EXTRACTED MATERIAL:
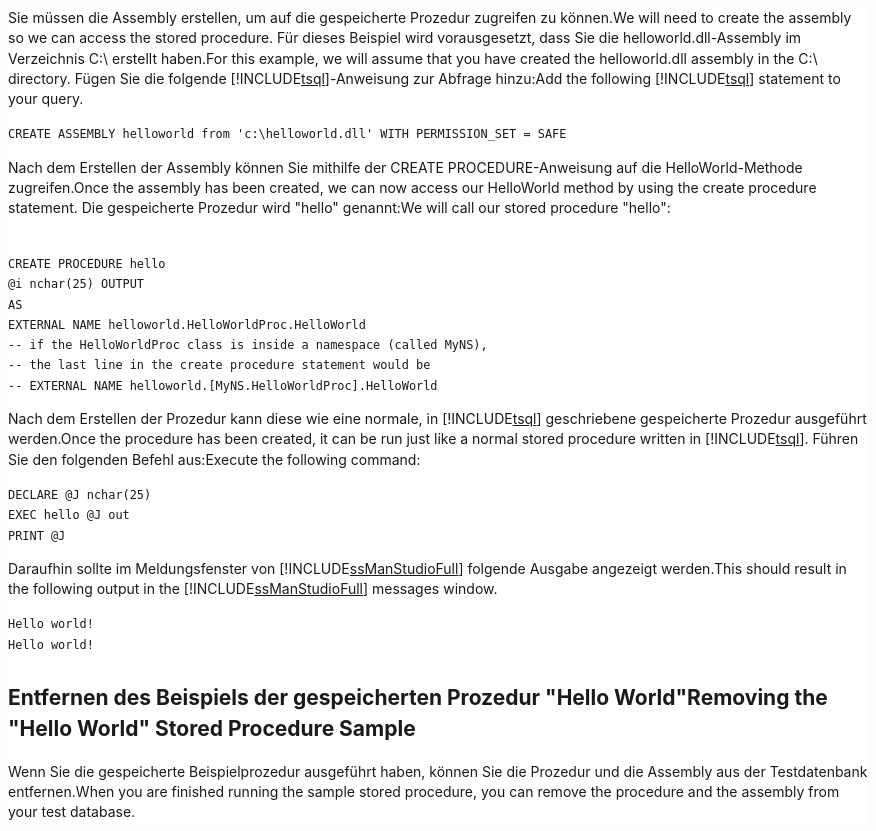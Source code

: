  <span data-ttu-id="5eef4-136">Sie müssen die Assembly erstellen, um auf die gespeicherte Prozedur zugreifen zu können.</span><span class="sxs-lookup"><span data-stu-id="5eef4-136">We will need to create the assembly so we can access the stored procedure.</span></span> <span data-ttu-id="5eef4-137">Für dieses Beispiel wird vorausgesetzt, dass Sie die helloworld.dll-Assembly im Verzeichnis C:\ erstellt haben.</span><span class="sxs-lookup"><span data-stu-id="5eef4-137">For this example, we will assume that you have created the helloworld.dll assembly in the C:\ directory.</span></span> <span data-ttu-id="5eef4-138">Fügen Sie die folgende [!INCLUDE[tsql](../../../includes/tsql-md.md)]-Anweisung zur Abfrage hinzu:</span><span class="sxs-lookup"><span data-stu-id="5eef4-138">Add the following [!INCLUDE[tsql](../../../includes/tsql-md.md)] statement to your query.</span></span>  
  
```  
CREATE ASSEMBLY helloworld from 'c:\helloworld.dll' WITH PERMISSION_SET = SAFE  
```  
  
 <span data-ttu-id="5eef4-139">Nach dem Erstellen der Assembly können Sie mithilfe der CREATE PROCEDURE-Anweisung auf die HelloWorld-Methode zugreifen.</span><span class="sxs-lookup"><span data-stu-id="5eef4-139">Once the assembly has been created, we can now access our HelloWorld method by using the create procedure statement.</span></span> <span data-ttu-id="5eef4-140">Die gespeicherte Prozedur wird "hello" genannt:</span><span class="sxs-lookup"><span data-stu-id="5eef4-140">We will call our stored procedure "hello":</span></span>  
  
```  
  
CREATE PROCEDURE hello  
@i nchar(25) OUTPUT  
AS  
EXTERNAL NAME helloworld.HelloWorldProc.HelloWorld  
-- if the HelloWorldProc class is inside a namespace (called MyNS),  
-- the last line in the create procedure statement would be  
-- EXTERNAL NAME helloworld.[MyNS.HelloWorldProc].HelloWorld  
```  
  
 <span data-ttu-id="5eef4-141">Nach dem Erstellen der Prozedur kann diese wie eine normale, in [!INCLUDE[tsql](../../../includes/tsql-md.md)] geschriebene gespeicherte Prozedur ausgeführt werden.</span><span class="sxs-lookup"><span data-stu-id="5eef4-141">Once the procedure has been created, it can be run just like a normal stored procedure written in [!INCLUDE[tsql](../../../includes/tsql-md.md)].</span></span> <span data-ttu-id="5eef4-142">Führen Sie den folgenden Befehl aus:</span><span class="sxs-lookup"><span data-stu-id="5eef4-142">Execute the following command:</span></span>  
  
```  
DECLARE @J nchar(25)  
EXEC hello @J out  
PRINT @J  
```  
  
 <span data-ttu-id="5eef4-143">Daraufhin sollte im Meldungsfenster von [!INCLUDE[ssManStudioFull](../../../includes/ssmanstudiofull-md.md)] folgende Ausgabe angezeigt werden.</span><span class="sxs-lookup"><span data-stu-id="5eef4-143">This should result in the following output in the [!INCLUDE[ssManStudioFull](../../../includes/ssmanstudiofull-md.md)] messages window.</span></span>  
  
```  
Hello world!  
Hello world!  
```  
  
## <a name="removing-the-hello-world-stored-procedure-sample"></a><span data-ttu-id="5eef4-144">Entfernen des Beispiels der gespeicherten Prozedur "Hello World"</span><span class="sxs-lookup"><span data-stu-id="5eef4-144">Removing the "Hello World" Stored Procedure Sample</span></span>  
 <span data-ttu-id="5eef4-145">Wenn Sie die gespeicherte Beispielprozedur ausgeführt haben, können Sie die Prozedur und die Assembly aus der Testdatenbank entfernen.</span><span class="sxs-lookup"><span data-stu-id="5eef4-145">When you are finished running the sample stored procedure, you can remove the procedure and the assembly from your test database.</span></span>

YOUR OBJECTIVE:
Above are several records. Count the lines among them that contain "MyNS" and give only the total.

SOLUTION FOR THIS EXERCISE:
2